Mince alors ! Et même le matin quand je stoppais mes taxis ou mes bendskins pour aller effectuer mes différents pansements, certaines camerounaises me regardaient comme si elles avaient pitié de moi et comme si j’étais déjà en train de devenir un intouchable…
Les infrastructures
J’ai commencé à penser aux problèmes d’infrastructures avant même de devenir un véritable handicapé. Parce que quand je fréquentais Siantou en 2005, on avait une camarade qui avait la poliomyélitique et que nous devions transporter tous les matins jusqu’au sixième étage ! Et sans aucun ascenseur s’il vous plaît…
C’est pour ça que j’aime souvent dire que dans notre pays, les personnes handicapées sont souvent (mal)traitées comme si elles nous provenaient de la planète Neptune ! Je suis sérieux, je ne plaisante pas du tout. Parce que quand tu arrives dans n’importe quel service public, tu ne vas jamais y trouver que de longs escaliers ou bien de larges escalators. Quand tu arrives dans un soi-disant grand bâtiment qui est pourtant censé être normalisé et équipé, tu seras toujours déçu parce qu’il n’y a pas d’issue de secours pour les personnes ayant une motricité réduite (c’est comme cela qu’on m’appelait).

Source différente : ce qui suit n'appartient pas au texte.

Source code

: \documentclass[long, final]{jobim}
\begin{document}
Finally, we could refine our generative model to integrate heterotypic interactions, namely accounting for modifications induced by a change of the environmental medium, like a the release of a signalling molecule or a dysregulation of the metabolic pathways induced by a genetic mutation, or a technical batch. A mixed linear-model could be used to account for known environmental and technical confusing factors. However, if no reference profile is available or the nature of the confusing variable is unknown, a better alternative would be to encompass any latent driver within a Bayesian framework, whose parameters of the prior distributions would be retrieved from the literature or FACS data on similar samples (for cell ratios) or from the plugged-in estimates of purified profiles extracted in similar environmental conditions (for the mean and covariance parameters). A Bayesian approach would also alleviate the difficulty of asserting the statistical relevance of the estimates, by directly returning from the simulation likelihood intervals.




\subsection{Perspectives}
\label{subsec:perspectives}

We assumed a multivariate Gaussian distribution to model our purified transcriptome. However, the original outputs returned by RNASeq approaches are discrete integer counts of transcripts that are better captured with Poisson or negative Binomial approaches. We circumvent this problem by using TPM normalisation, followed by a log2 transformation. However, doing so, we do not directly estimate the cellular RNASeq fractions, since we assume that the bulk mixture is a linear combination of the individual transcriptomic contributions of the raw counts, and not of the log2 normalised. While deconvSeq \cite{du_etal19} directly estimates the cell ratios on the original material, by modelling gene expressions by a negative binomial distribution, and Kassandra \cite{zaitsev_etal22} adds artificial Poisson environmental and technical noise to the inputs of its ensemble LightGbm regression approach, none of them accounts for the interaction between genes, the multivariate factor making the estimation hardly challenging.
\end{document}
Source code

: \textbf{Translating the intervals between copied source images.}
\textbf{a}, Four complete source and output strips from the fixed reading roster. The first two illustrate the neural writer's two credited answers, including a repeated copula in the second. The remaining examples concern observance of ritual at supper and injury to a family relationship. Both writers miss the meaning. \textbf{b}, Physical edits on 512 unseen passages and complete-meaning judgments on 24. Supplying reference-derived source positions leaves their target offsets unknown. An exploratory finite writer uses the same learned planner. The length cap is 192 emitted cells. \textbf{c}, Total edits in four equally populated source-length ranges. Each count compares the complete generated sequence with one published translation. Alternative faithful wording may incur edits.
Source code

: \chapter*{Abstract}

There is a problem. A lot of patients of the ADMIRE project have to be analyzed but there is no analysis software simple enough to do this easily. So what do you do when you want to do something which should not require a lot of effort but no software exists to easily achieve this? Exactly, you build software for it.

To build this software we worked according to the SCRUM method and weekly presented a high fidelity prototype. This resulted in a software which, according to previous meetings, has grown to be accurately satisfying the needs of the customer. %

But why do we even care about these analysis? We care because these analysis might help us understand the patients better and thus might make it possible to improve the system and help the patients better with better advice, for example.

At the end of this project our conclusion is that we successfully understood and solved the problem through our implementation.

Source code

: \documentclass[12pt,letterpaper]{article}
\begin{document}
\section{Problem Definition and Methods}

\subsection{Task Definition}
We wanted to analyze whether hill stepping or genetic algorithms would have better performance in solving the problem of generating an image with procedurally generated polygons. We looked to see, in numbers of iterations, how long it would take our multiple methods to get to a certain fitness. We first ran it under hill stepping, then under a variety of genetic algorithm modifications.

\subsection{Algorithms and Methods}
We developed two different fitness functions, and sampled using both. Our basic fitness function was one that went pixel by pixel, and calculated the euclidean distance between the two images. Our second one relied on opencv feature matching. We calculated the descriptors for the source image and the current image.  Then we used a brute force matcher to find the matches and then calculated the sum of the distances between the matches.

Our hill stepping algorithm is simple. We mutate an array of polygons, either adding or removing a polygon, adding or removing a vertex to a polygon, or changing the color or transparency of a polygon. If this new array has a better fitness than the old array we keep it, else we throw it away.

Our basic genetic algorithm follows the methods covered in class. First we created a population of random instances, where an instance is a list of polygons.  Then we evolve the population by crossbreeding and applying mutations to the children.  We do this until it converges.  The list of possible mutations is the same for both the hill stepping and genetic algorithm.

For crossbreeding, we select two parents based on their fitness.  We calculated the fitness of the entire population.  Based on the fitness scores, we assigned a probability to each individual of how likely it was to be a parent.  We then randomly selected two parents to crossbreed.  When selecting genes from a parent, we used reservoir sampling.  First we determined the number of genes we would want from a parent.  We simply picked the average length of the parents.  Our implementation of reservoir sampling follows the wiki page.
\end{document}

Quand tu arrives dans l’un de nos stades, dans nos hôtels, dans une piscine ou même dans un territoire aussi vaste que la République du Cameroun, tu vas t’imaginer que tous les Camerounais sont des valides : parce que rien n’est prévu pour accueillir un paraplégique et encore moins un tétraplégique dans un milieu public…
L’insertion sociale
Mais c’est la suite logique non ? Puisque si on ne te permet pas de vivre normalement comme ma camarade de Yaoundé que nous transportions sur nos épaules jusqu’au sixième étage, comment est-ce que tu vas faire pour réussir à obtenir tous tes diplômes ? Hein ?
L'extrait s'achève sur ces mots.